» **What needs to be done**: Find the string "that" in the records. Copy every line it appears in.

** Given information follows **

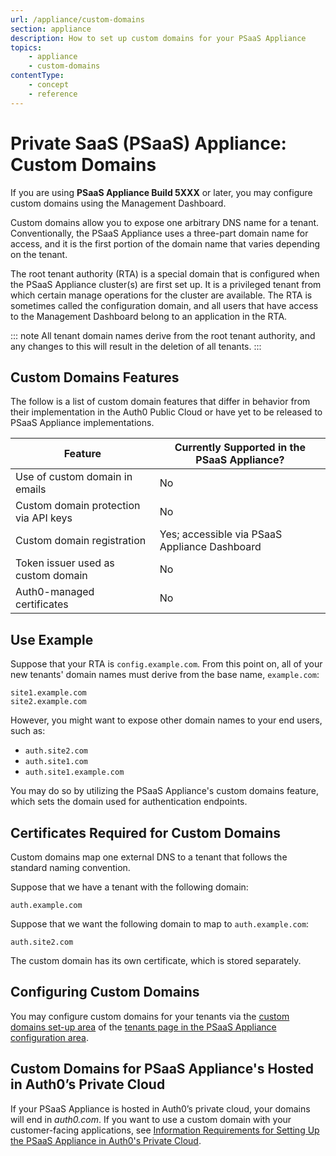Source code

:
 ```yaml
---
url: /appliance/custom-domains
section: appliance
description: How to set up custom domains for your PSaaS Appliance
topics:
    - appliance
    - custom-domains
contentType: 
    - concept
    - reference
---
```


# Private SaaS (PSaaS) Appliance: Custom Domains

If you are using **PSaaS Appliance Build 5XXX** or later, you may configure custom domains using the Management Dashboard.

Custom domains allow you to expose one arbitrary DNS name for a tenant. Conventionally, the PSaaS Appliance uses a three-part domain name for access, and it is the first portion of the domain name that varies depending on the tenant.

The root tenant authority (RTA) is a special domain that is configured when the PSaaS Appliance cluster(s) are first set up. It is a privileged tenant from which certain manage operations for the cluster are available. The RTA is sometimes called the configuration domain, and all users that have access to the Management Dashboard belong to an application in the RTA.

::: note
  All tenant domain names derive from the root tenant authority, and any changes to this will result in the deletion of all tenants.
:::

## Custom Domains Features

The follow is a list of custom domain features that differ in behavior from their implementation in the Auth0 Public Cloud or have yet to be released to PSaaS Appliance implementations.

| Feature | Currently Supported in the PSaaS Appliance? |
| - | - |
| Use of custom domain in emails | No |
| Custom domain protection via API keys | No |
| Custom domain registration | Yes; accessible via PSaaS Appliance Dashboard |
| Token issuer used as custom domain | No |
| Auth0-managed certificates | No |


## Use Example

Suppose that your RTA is `config.example.com`. From this point on, all of your new tenants' domain names must derive from the base name, `example.com`:

```text
site1.example.com
site2.example.com
```

However, you might want to expose other domain names to your end users, such as:

* `auth.site2.com`
* `auth.site1.com`
* `auth.site1.example.com`

You may do so by utilizing the PSaaS Appliance's custom domains feature, which sets the domain used for authentication endpoints.

## Certificates Required for Custom Domains

Custom domains map one external DNS to a tenant that follows the standard naming convention.

Suppose that we have a tenant with the following domain:

`auth.example.com`

Suppose that we want the following domain to map to `auth.example.com`:

```text
auth.site2.com
```

The custom domain has its own certificate, which is stored separately.

## Configuring Custom Domains

You may configure custom domains for your tenants via the [custom domains set-up area](/appliance/dashboard/tenants#custom-domains) of the [tenants page in the PSaaS Appliance configuration area](/appliance/dashboard/tenants).

## Custom Domains for PSaaS Appliance's Hosted in Auth0’s Private Cloud

If your PSaaS Appliance is hosted in Auth0’s private cloud, your domains will end in *auth0.com*. If you want to use a custom domain with your customer-facing applications, see [Information Requirements for Setting Up the PSaaS Appliance in Auth0's Private Cloud](/appliance/private-cloud-requirements).
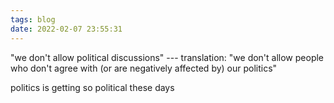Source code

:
```yaml
---
tags: blog
date: 2022-02-07 23:55:31
---
```


"we don't allow political discussions" --- translation: "we don't allow people
who don't agree with (or are negatively affected by) our politics"

politics is getting so political these days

** End of Given information **

» **Result of the task**:
Custom domains allow you to expose one arbitrary DNS name for a tenant. Conventionally, the PSaaS Appliance uses a three-part domain name for access, and it is the first portion of the domain name that varies depending on the tenant.
The root tenant authority (RTA) is a special domain that is configured when the PSaaS Appliance cluster(s) are first set up. It is a privileged tenant from which certain manage operations for the cluster are available. The RTA is sometimes called the configuration domain, and all users that have access to the Management Dashboard belong to an application in the RTA.
The follow is a list of custom domain features that differ in behavior from their implementation in the Auth0 Public Cloud or have yet to be released to PSaaS Appliance implementations.
Suppose that your RTA is `config.example.com`. From this point on, all of your new tenants' domain names must derive from the base name, `example.com`:
Custom domains map one external DNS to a tenant that follows the standard naming convention.
Suppose that we have a tenant with the following domain:
Suppose that we want the following domain to map to `auth.example.com`:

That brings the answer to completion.